**WHAT IS BEING ASKED:**
Using the records below, write out again exactly the lines that begin at the line containing "El sistema auditivo" and end at the line containing "Un sonido de", and no other lines.

**ENTRIES SHOWN:**
|---|

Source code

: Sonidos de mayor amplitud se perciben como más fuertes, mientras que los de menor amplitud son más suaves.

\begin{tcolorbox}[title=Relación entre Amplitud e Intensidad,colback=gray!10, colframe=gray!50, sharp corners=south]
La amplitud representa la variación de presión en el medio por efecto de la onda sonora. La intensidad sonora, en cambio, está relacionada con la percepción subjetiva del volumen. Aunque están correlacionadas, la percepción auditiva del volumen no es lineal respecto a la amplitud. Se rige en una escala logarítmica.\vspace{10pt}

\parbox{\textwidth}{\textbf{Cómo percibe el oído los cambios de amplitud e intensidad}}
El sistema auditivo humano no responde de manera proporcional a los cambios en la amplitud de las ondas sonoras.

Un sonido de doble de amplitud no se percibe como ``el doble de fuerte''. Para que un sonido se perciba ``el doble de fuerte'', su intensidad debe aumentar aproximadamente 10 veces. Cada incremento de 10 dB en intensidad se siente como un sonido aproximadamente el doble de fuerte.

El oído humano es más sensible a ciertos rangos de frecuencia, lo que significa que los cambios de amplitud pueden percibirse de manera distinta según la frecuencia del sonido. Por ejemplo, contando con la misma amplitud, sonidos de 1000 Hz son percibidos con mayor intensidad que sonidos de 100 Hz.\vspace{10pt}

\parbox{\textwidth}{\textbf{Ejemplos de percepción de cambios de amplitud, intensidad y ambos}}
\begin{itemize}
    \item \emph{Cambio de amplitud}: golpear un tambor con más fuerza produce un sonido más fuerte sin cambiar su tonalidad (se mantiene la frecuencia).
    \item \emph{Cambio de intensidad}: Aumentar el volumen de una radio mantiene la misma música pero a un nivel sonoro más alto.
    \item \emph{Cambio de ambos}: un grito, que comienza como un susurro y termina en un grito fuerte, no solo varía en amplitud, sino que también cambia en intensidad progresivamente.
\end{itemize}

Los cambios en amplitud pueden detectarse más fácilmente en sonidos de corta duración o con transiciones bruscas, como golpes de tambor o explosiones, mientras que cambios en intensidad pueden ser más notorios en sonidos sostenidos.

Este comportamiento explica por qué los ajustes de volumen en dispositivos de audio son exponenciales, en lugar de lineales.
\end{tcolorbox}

|---|

**RESULT:**
El sistema auditivo humano no responde de manera proporcional a los cambios en la amplitud de las ondas sonoras.

Un sonido de doble de amplitud no se percibe como ``el doble de fuerte''. Para que un sonido se perciba ``el doble de fuerte'', su intensidad debe aumentar aproximadamente 10 veces. Cada incremento de 10 dB en intensidad se siente como un sonido aproximadamente el doble de fuerte.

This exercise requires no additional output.